A researcher at MIT, senior advisor to MIT's Security Studies Program and visiting professor at Sweden's Royal Institute of Technology, Michael explores the "behavioral economics" of modeling, prototyping and experimentation in shaping innovation investment in the enterprise. His current research interests include exploring emergent ‘perverse incentives' as organizations attempt to transform increased ‘technical capacity' into greater organizational capability. He helps oversee a joint Accenture/Yale Millstein Center research initiative on the role of technology in improving corporate governance. A former director of Ticketmaster, he has advised its parent InterActive Corp., a leading provider of online transaction services worldwide. He's been an advisor/consultant to organizations including Wells Fargo, Microsoft, Google, Fidelity/Devonshire Partners, Accenture, Intel, Siemens, HP, Mars, REI, AMP (Australia), BP, and BT. Michael has presented invited papers on innovation economics for the Chemical Sciences Board of the National Research Council and other professional associations.

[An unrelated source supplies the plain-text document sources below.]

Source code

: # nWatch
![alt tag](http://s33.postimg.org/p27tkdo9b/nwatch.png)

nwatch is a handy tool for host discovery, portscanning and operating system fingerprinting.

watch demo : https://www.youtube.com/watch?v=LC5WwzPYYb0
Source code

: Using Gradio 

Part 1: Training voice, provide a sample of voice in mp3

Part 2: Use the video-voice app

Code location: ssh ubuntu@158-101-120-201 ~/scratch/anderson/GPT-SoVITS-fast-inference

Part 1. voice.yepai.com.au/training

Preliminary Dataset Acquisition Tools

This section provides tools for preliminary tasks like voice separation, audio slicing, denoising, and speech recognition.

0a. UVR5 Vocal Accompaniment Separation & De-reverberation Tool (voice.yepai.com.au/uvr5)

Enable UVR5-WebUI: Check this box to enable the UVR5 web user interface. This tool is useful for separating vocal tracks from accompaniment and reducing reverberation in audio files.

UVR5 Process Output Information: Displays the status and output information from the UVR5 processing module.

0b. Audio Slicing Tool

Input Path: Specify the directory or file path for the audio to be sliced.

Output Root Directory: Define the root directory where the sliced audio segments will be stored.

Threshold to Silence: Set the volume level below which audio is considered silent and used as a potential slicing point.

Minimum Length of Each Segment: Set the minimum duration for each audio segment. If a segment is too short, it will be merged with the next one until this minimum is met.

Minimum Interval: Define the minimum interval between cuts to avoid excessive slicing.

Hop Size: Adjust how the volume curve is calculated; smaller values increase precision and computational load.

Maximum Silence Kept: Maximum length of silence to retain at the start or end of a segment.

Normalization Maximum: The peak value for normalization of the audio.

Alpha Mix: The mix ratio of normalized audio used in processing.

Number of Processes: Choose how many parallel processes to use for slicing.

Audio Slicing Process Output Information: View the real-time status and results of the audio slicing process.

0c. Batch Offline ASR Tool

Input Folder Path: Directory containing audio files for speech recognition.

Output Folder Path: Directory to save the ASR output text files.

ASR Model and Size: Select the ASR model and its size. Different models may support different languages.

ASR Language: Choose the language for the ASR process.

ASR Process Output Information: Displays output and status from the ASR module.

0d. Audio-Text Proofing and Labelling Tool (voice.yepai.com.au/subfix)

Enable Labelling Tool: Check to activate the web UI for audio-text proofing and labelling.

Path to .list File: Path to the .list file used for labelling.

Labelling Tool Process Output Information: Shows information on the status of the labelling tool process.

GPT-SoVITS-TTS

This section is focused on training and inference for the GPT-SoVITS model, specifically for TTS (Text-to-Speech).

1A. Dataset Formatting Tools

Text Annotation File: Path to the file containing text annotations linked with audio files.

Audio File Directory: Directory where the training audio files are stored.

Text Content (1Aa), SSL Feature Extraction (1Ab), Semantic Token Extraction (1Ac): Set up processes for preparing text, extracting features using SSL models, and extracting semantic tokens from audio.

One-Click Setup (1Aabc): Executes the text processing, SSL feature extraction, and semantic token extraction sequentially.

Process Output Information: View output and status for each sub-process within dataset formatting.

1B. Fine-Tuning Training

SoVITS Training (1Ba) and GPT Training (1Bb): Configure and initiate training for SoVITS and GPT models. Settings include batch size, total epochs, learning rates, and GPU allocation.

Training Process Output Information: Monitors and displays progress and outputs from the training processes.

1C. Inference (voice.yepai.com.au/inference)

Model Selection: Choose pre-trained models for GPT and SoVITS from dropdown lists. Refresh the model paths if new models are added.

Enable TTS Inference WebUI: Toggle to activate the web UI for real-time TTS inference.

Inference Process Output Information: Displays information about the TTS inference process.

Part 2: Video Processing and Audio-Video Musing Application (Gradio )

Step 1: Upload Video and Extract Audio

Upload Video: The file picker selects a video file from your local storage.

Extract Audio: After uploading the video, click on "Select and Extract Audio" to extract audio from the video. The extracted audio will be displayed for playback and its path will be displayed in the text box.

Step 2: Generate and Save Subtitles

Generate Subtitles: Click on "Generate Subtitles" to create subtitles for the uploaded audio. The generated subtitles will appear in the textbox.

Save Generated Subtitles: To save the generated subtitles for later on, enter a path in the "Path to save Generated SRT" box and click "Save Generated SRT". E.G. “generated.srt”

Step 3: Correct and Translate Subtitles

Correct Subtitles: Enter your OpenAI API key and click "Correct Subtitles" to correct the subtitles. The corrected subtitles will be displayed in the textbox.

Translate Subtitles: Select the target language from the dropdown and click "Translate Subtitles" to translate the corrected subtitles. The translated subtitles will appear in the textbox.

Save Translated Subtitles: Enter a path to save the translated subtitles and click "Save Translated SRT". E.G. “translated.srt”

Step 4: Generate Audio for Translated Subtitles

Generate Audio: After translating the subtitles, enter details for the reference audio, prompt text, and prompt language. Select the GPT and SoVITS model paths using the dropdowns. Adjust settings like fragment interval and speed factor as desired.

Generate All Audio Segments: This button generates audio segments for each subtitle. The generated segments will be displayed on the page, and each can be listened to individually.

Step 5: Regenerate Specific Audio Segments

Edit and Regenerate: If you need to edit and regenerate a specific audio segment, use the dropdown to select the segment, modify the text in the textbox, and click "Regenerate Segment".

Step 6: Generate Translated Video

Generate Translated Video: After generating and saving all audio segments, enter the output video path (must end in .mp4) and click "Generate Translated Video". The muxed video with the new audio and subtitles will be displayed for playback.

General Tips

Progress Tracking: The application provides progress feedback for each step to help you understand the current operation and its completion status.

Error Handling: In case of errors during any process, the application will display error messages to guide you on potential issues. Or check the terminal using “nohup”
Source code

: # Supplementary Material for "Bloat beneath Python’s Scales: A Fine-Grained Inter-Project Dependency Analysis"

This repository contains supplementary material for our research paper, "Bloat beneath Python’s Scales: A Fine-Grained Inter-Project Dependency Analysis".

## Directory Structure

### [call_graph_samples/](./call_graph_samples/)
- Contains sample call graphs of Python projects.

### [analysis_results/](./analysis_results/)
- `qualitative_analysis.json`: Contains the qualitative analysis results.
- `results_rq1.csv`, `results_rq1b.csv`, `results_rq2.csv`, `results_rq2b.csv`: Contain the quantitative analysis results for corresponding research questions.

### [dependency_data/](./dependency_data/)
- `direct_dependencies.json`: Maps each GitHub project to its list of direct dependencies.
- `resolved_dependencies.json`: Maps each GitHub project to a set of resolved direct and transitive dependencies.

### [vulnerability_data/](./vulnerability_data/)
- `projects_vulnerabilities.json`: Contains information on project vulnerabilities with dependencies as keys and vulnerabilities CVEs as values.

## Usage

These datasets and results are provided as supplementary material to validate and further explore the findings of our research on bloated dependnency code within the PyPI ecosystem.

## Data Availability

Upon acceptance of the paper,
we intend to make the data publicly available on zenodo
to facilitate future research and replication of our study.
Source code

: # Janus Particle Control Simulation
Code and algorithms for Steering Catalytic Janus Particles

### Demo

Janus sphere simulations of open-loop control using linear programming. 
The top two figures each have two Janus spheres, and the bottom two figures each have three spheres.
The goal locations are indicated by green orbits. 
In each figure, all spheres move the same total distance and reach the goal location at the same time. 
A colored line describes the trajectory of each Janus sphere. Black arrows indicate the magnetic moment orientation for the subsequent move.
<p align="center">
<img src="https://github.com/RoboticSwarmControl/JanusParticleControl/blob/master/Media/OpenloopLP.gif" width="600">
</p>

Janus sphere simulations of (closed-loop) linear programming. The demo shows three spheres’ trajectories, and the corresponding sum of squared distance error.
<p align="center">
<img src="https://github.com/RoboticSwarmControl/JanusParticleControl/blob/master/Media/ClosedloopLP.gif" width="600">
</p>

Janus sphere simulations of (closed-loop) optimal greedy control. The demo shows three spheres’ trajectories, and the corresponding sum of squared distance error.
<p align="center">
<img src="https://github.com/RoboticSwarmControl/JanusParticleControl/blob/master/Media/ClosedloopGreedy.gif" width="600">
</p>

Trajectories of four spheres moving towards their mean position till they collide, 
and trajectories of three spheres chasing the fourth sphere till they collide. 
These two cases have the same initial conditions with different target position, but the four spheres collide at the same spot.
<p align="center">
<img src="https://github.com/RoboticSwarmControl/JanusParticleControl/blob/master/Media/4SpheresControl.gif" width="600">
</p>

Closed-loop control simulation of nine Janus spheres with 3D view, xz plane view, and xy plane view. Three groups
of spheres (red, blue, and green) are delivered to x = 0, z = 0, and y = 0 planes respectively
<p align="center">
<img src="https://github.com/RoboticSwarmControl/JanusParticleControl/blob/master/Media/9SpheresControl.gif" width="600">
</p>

He performs non-classified work for the National Security Council, DARPA and the Pentagon's Office of Net Assessment on command, control and cyber-conflict management issues and helps supervise a CSIS Study Group researching complex systems design and acquisition for defence. A columnist for CIO magazine on IT implementation challenges and diffusion of innovation management for MIT's Technology Review magazine, he serves on the editorial advisory board of the Sloan Management Review. He has written on national security and business issues for The Washington Post, Financial Times, strategy+business, the Harvard Business Review, Sloan Management Review, Wired and other publications. Michael's book, "Serious Play: How the World's Best Companies Simulate to Innovate," was published by the Harvard Business School Press in 2000. His earlier wrote “Shared Minds: The New Technologies of Collaboration” [Random House 1990] was the first book to explore the intersection of media and methodologies for managing creative collaboration. Both books have been adopted as business school and undergraduate texts in America, Europe, Asia and Latin America.